Document images with source code
________________________________________
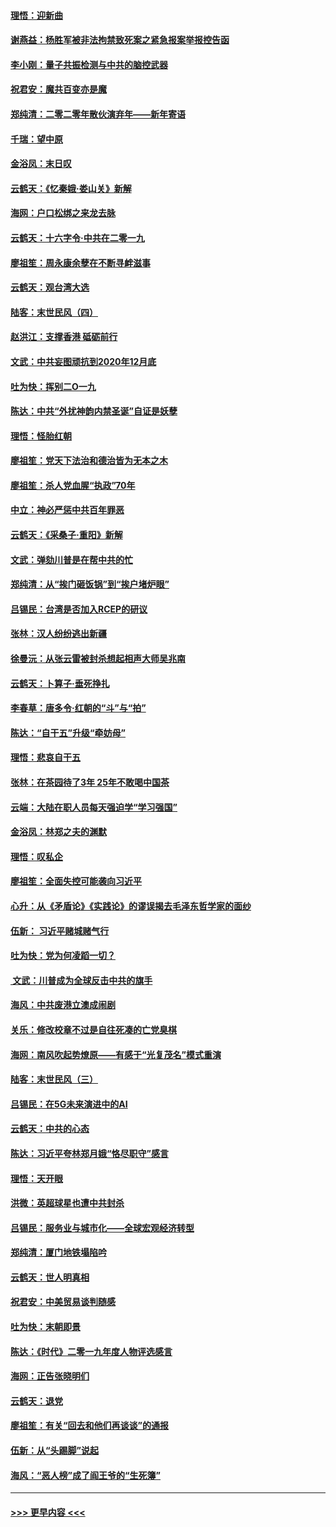 #### [理悟：迎新曲](../pages/nsc993/n11761152.md?t=01021001) 
#### [谢燕益：杨胜军被非法拘禁致死案之紧急报案举报控告函](../pages/nsc993/n11756134.md?t=01021001) 
#### [李小刚：量子共振检测与中共的脑控武器](../pages/nsc993/n11754518.md?t=01021001) 
#### [祝君安：魔共百变亦是魔](../pages/nsc993/n11754469.md?t=01021001) 
#### [郑纯清：二零二零年散伙演弃年——新年寄语](../pages/nsc993/n11754195.md?t=01021001) 
#### [千瑞：望中原](../pages/nsc993/n11754159.md?t=01021001) 
#### [金浴凤：末日叹](../pages/nsc993/n11752359.md?t=01021001) 
#### [云鹤天：《忆秦娥‧娄山关》新解](../pages/nsc993/n11752348.md?t=01021001) 
#### [海网：户口松绑之来龙去脉](../pages/nsc993/n11752328.md?t=01021001) 
#### [云鹤天：十六字令‧中共在二零一九](../pages/nsc993/n11752305.md?t=01021001) 
#### [廖祖笙：周永康余孽在不断寻衅滋事](../pages/nsc993/n11751013.md?t=01021001) 
#### [云鹤天：观台湾大选](../pages/nsc993/n11751007.md?t=01021001) 
#### [陆客：末世民风（四）](../pages/nsc993/n11749203.md?t=01021001) 
#### [赵洪江：支撑香港 砥砺前行](../pages/nsc993/n11748482.md?t=01021001) 
#### [文武：中共妄图顽抗到2020年12月底](../pages/nsc993/n11748446.md?t=01021001) 
#### [吐为快：挥别二O一九](../pages/nsc993/n11748411.md?t=01021001) 
#### [陈达：中共“外扰神韵内禁圣诞”自证是妖孽](../pages/nsc993/n11748226.md?t=01021001) 
#### [理悟：怪胎红朝](../pages/nsc993/n11748206.md?t=01021001) 
#### [廖祖笙：党天下法治和德治皆为无本之木](../pages/nsc993/n11748135.md?t=01021001) 
#### [廖祖笙：杀人党血腥“执政”70年](../pages/nsc993/n11745144.md?t=01021001) 
#### [中立：神必严惩中共百年罪恶](../pages/nsc993/n11744970.md?t=01021001) 
#### [云鹤天：《采桑子‧重阳》新解](../pages/nsc993/n11744948.md?t=01021001) 
#### [文武：弹劾川普是在帮中共的忙](../pages/nsc993/n11744758.md?t=01021001) 
#### [郑纯清：从“挨门砸饭锅”到“挨户堵炉眼”](../pages/nsc993/n11744745.md?t=01021001) 
#### [吕锡民：台湾是否加入RCEP的研议](../pages/nsc993/n11744701.md?t=01021001) 
#### [张林：汉人纷纷逃出新疆](../pages/nsc993/n11743530.md?t=01021001) 
#### [徐曼沅：从张云雷被封杀想起相声大师吴兆南](../pages/nsc993/n11741816.md?t=01021001) 
#### [云鹤天：卜算子‧垂死挣扎](../pages/nsc993/n11739956.md?t=01021001) 
#### [李春草：唐多令‧红朝的“斗”与“拍”](../pages/nsc993/n11739830.md?t=01021001) 
#### [陈达：“自干五”升级“牵妨母”](../pages/nsc993/n11739724.md?t=01021001) 
#### [理悟：悲哀自干五](../pages/nsc993/n11739547.md?t=01021001) 
#### [张林：在茶园待了3年 25年不敢喝中国茶](../pages/nsc993/n11739240.md?t=01021001) 
#### [云端：大陆在职人员每天强迫学“学习强国”](../pages/nsc993/n11738735.md?t=01021001) 
#### [金浴凤：林郑之夫的渊默](../pages/nsc993/n11737735.md?t=01021001) 
#### [理悟：叹私企](../pages/nsc993/n11737715.md?t=01021001) 
#### [廖祖笙：全面失控可能袭向习近平](../pages/nsc993/n11737704.md?t=01021001) 
#### [心升：从《矛盾论》《实践论》的谬误揭去毛泽东哲学家的面纱](../pages/nsc993/n11736962.md?t=01021001) 
#### [伍新： 习近平赌城赌气行](../pages/nsc993/n11736929.md?t=01021001) 
#### [吐为快：党为何凌蹈一切？](../pages/nsc993/n11736915.md?t=01021001) 
#### [ 文武：川普成为全球反击中共的旗手](../pages/nsc993/n11736882.md?t=01021001) 
#### [海风：中共废港立澳成闹剧](../pages/nsc993/n11735857.md?t=01021001) 
#### [关乐：修改校章不过是自往死凑的亡党臭棋](../pages/nsc993/n11735097.md?t=01021001) 
#### [海网：南风吹起势燎原——有感于“光复茂名”模式重演](../pages/nsc993/n11732308.md?t=01021001) 
#### [陆客：末世民风（三）](../pages/nsc993/n11732211.md?t=01021001) 
#### [吕锡民：在5G未来演进中的AI](../pages/nsc993/n11730010.md?t=01021001) 
#### [云鹤天：中共的心态](../pages/nsc993/n11729906.md?t=01021001) 
#### [陈达：习近平夸林郑月娥“恪尽职守”感言](../pages/nsc993/n11729881.md?t=01021001) 
#### [理悟：天开眼](../pages/nsc993/n11729699.md?t=01021001) 
#### [洪微：英超球星也遭中共封杀](../pages/nsc993/n11727243.md?t=01021001) 
#### [吕锡民：服务业与城市化——全球宏观经济转型](../pages/nsc993/n11725845.md?t=01021001) 
#### [郑纯清：厦门地铁塌陷吟](../pages/nsc993/n11725813.md?t=01021001) 
#### [云鹤天：世人明真相](../pages/nsc993/n11725621.md?t=01021001) 
#### [祝君安：中美贸易谈判随感](../pages/nsc993/n11725609.md?t=01021001) 
#### [吐为快：末朝即景](../pages/nsc993/n11723365.md?t=01021001) 
#### [陈达：《时代》二零一九年度人物评选感言](../pages/nsc993/n11723337.md?t=01021001) 
#### [海网：正告张晓明们](../pages/nsc993/n11723228.md?t=01021001) 
#### [云鹤天：退党](../pages/nsc993/n11723056.md?t=01021001) 
#### [廖祖笙：有关“回去和他们再谈谈”的通报](../pages/nsc993/n11722442.md?t=01021001) 
#### [伍新：从“头踢脚”说起](../pages/nsc993/n11722429.md?t=01021001) 
#### [海风：“恶人榜”成了阎王爷的“生死簿”](../pages/nsc993/n11722272.md?t=01021001) 

----
#### [ >>> 更早内容 <<< ](../indexes/nsc993-earlier.md)
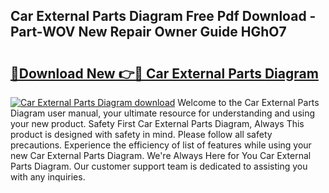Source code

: ## Car External Parts Diagram Free Pdf Download - Part-WOV New Repair Owner Guide HGhO7

# <h2><a href="http://dfriie.blite.top/?on=Car+External+Parts+Diagram">🔗Download New 👉🔴 Car External Parts Diagram</a></h2>

[![Car External Parts Diagram download](https://i.imgur.com/lujVjoI.png)](http://dfriie.blite.top/?on=Car+External+Parts+Diagram)
Welcome to the Car External Parts Diagram user manual, your ultimate resource for understanding and using your new product. Safety First Car External Parts Diagram, Always This product is designed with safety in mind. Please follow all safety precautions. Experience the efficiency of list of features while using your new Car External Parts Diagram. We're Always Here for You Car External Parts Diagram. Our customer support team is dedicated to assisting you with any inquiries.
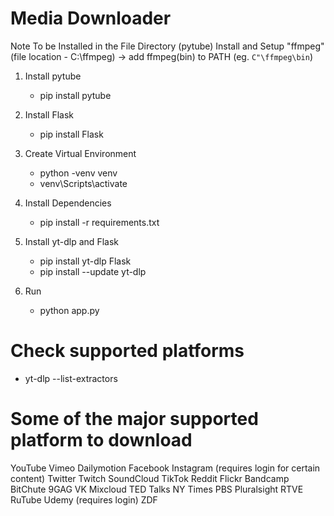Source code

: # Media Downloader

Note
To be Installed in the File Directory (pytube)
Install and Setup "ffmpeg" (file location - C:\ffmpeg) -> add ffmpeg(bin) to PATH (eg. `C"\ffmpeg\bin`)

1. Install pytube
   - pip install pytube

2. Install Flask
   - pip install Flask
  
3. Create Virtual Environment
   - python -venv venv
   - venv\Scripts\activate
  
4. Install Dependencies
   - pip install -r requirements.txt
  
5. Install yt-dlp and Flask
   - pip install yt-dlp Flask
   - pip install --update yt-dlp

6. Run
   - python app.py
  
# Check supported platforms
   - yt-dlp --list-extractors

  
# Some of the major supported platform to download
YouTube
Vimeo
Dailymotion
Facebook
Instagram (requires login for certain content)
Twitter
Twitch
SoundCloud
TikTok
Reddit
Flickr
Bandcamp
BitChute
9GAG
VK
Mixcloud
TED Talks
NY Times
PBS
Pluralsight
RTVE
RuTube
Udemy (requires login)
ZDF
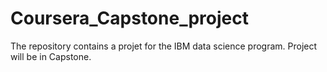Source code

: # Coursera_Capstone_project
The repository contains a projet for the IBM data science program. Project will be in Capstone. 
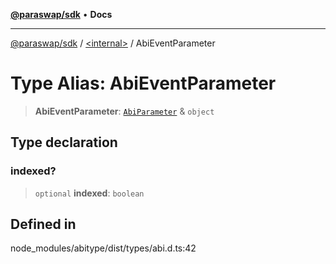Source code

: [**@paraswap/sdk**](../../README.md) • **Docs**

***

[@paraswap/sdk](../../globals.md) / [\<internal\>](../README.md) / AbiEventParameter

# Type Alias: AbiEventParameter

> **AbiEventParameter**: [`AbiParameter`](AbiParameter.md) & `object`

## Type declaration

### indexed?

> `optional` **indexed**: `boolean`

## Defined in

node\_modules/abitype/dist/types/abi.d.ts:42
________________________________________
■ TASK PROMPT ■
The images in the entries above should be left out; please reproduce exactly the lines from the first through the one containing "#### [理悟：怪胎红朝]".

■ THE ANSWER ■
 #### [理悟：迎新曲](../pages/nsc993/n11761152.md?t=01021001) 
#### [谢燕益：杨胜军被非法拘禁致死案之紧急报案举报控告函](../pages/nsc993/n11756134.md?t=01021001) 
#### [李小刚：量子共振检测与中共的脑控武器](../pages/nsc993/n11754518.md?t=01021001) 
#### [祝君安：魔共百变亦是魔](../pages/nsc993/n11754469.md?t=01021001) 
#### [郑纯清：二零二零年散伙演弃年——新年寄语](../pages/nsc993/n11754195.md?t=01021001) 
#### [千瑞：望中原](../pages/nsc993/n11754159.md?t=01021001) 
#### [金浴凤：末日叹](../pages/nsc993/n11752359.md?t=01021001) 
#### [云鹤天：《忆秦娥‧娄山关》新解](../pages/nsc993/n11752348.md?t=01021001) 
#### [海网：户口松绑之来龙去脉](../pages/nsc993/n11752328.md?t=01021001) 
#### [云鹤天：十六字令‧中共在二零一九](../pages/nsc993/n11752305.md?t=01021001) 
#### [廖祖笙：周永康余孽在不断寻衅滋事](../pages/nsc993/n11751013.md?t=01021001) 
#### [云鹤天：观台湾大选](../pages/nsc993/n11751007.md?t=01021001) 
#### [陆客：末世民风（四）](../pages/nsc993/n11749203.md?t=01021001) 
#### [赵洪江：支撑香港 砥砺前行](../pages/nsc993/n11748482.md?t=01021001) 
#### [文武：中共妄图顽抗到2020年12月底](../pages/nsc993/n11748446.md?t=01021001) 
#### [吐为快：挥别二O一九](../pages/nsc993/n11748411.md?t=01021001) 
#### [陈达：中共“外扰神韵内禁圣诞”自证是妖孽](../pages/nsc993/n11748226.md?t=01021001) 
#### [理悟：怪胎红朝](../pages/nsc993/n11748206.md?t=01021001) 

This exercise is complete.